Read an article the other day where someone wiresharked to grab all the phone data the apps were using and they still were sending lat lon based on IP even with location turned off 🙃

I don't know much about ipv6 but I wonder if it's more accurate

[–] Axolotl_cpp@feddit.it 3 points 3 hours ago* (last edited 39 seconds ago) (2 children)

I think that between ipv4 and ipv6 the only thing that changes is how the ip is composed (AKA: only numeric vs alphanumeric)

[–] some_kind_of_guy@lemmy.world 2 points 3 hours ago (1 children)

The addresses are longer (32-bit) and hexadecimal so you have sixteen digits 0-F. It also doesn't require NAT and has native IPSec, whereas ipv4 requires addons. There are probably other differences, I hate networking.

[–] modus@lemmy.world 1 points 2 hours ago (1 children)

IPv6 without stateful DHCP can reveal your device since the latter half of the address is comprised of your device's MAC address. Unless you use randomized MAC, I guess. There are some other advantages because they are globally unique. NAT, as you mentioned, is a big one. Anycast is another, but I don't fully understand how that works. It somehow assigns the same IP to multiple hosts for redundancy.

[–] some_kind_of_guy@lemmy.world 1 points 1 hour ago

Wow, I didn't know that it could reveal your MAC. I set all my devices to randomize, but I doubt most people know to do this. Did a cursory bit of research and it seems newer configurations avoid this at least.

[–] theunknownmuncher@lemmy.world 1 points 3 hours ago (1 children)

Well theres more addresses so is the location more precise?

[–] cassandrafatigue@lemmy.dbzer0.com 0 points 2 hours ago* (last edited 2 hours ago) (1 children)
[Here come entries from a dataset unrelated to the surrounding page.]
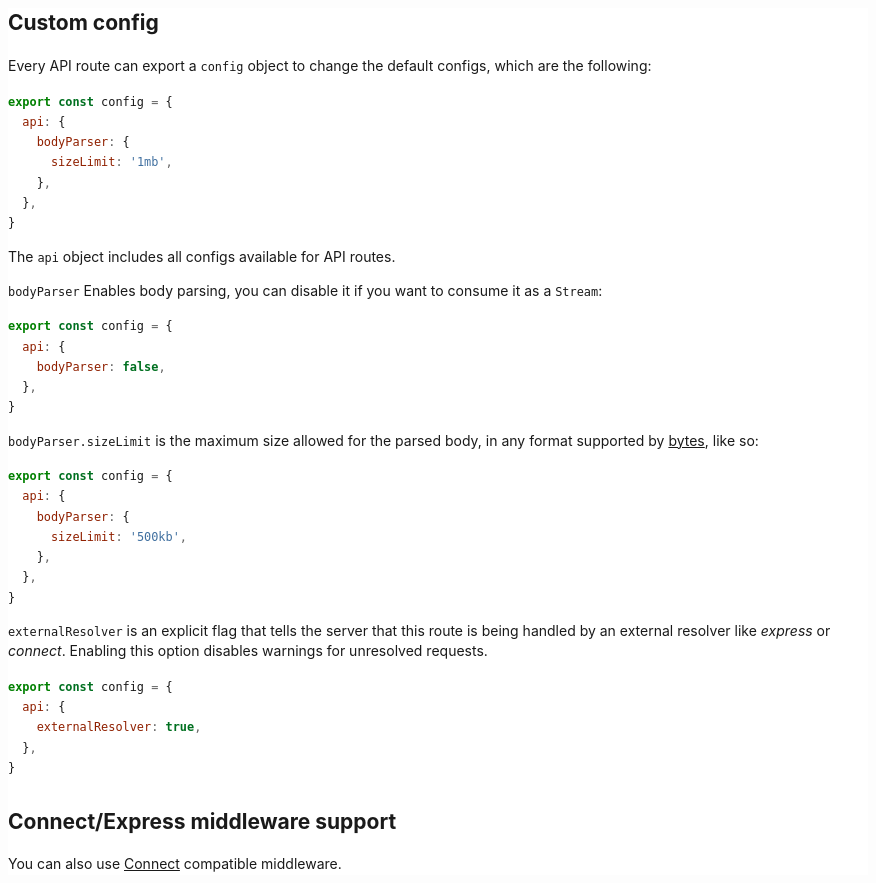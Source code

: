 ## Custom config

Every API route can export a `config` object to change the default configs, which are the following:

```js
export const config = {
  api: {
    bodyParser: {
      sizeLimit: '1mb',
    },
  },
}
```

The `api` object includes all configs available for API routes.

`bodyParser` Enables body parsing, you can disable it if you want to consume it as a `Stream`:

```js
export const config = {
  api: {
    bodyParser: false,
  },
}
```

`bodyParser.sizeLimit` is the maximum size allowed for the parsed body, in any format supported by [bytes](https://github.com/visionmedia/bytes.js), like so:

```js
export const config = {
  api: {
    bodyParser: {
      sizeLimit: '500kb',
    },
  },
}
```

`externalResolver` is an explicit flag that tells the server that this route is being handled by an external resolver like _express_ or _connect_. Enabling this option disables warnings for unresolved requests.

```js
export const config = {
  api: {
    externalResolver: true,
  },
}
```

## Connect/Express middleware support

You can also use [Connect](https://github.com/senchalabs/connect) compatible middleware.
That wouldn't do that. That's not how any of this works.

That's so not his it works that I'm worried about explaining it to you.

[–] theunknownmuncher@lemmy.world 2 points 2 hours ago* (last edited 2 hours ago) (1 children)

Uh okay lol. Like I said, I don't know much about ipv6, which is why I'm asking questions. I'm not a networking person... lots of experience with MGRS and geospatial systems though. More digits = more precision in that world. I suppose there could be an equal number of regions that ipv6 ranges map to, just more addresses per region, so same precision as ipv4?

Anyway, you particularly should not explain it if you're worried, thanks.

[–] cassandrafatigue@lemmy.dbzer0.com 0 points 1 hour ago (1 children)

And assuming they work the same is insane. Geospatial systems map geographic position in space.

Of course more digits means more precise location in space!

[–] theunknownmuncher@lemmy.world 2 points 1 hour ago* (last edited 1 hour ago)

K

"I wonder if..." isn't exactly an assumption lol

I'm looking it up and found this

IPv6 Geolocation: IPv6, each device can have a unique IP address, allowing for more precise geolocation. This is a significant leap from IPv4, where multiple devices might share a single IP, leading to less accurate location data.

https://www.abstractapi.com/guides/ip-geolocation/understanding-ipv6-geolocation

Also found another source that claims ipv6 geolocation is not yet as precise as ipv4 in practice.

Like IPv4, IPv6 does have geolocation data, although it has yet to be as precise as IPv4 geolocation

https://ip-geolocation.whoisxmlapi.com/blog/how-does-ipv6-compare-with-ipv4-geolocation

[–] InnerScientist@lemmy.world 3 points 5 hours ago (1 children)

Android apps can't see ssids without asking for permissions (GPS or sensors I think?)

[–] some_kind_of_guy@lemmy.world 2 points 2 hours ago (1 children)

I believe wifi/network info is classed as a "normal" permission that the system gives automatically, so the user isn't asked unless they manually change this.

That has to be deliberate. Networking straight up does not require showing apps the said, or even type of connection. A boolean metered/unmetered or connection number (nwtwork interface 0 1 2 3 etc) is the most that could possibly be required.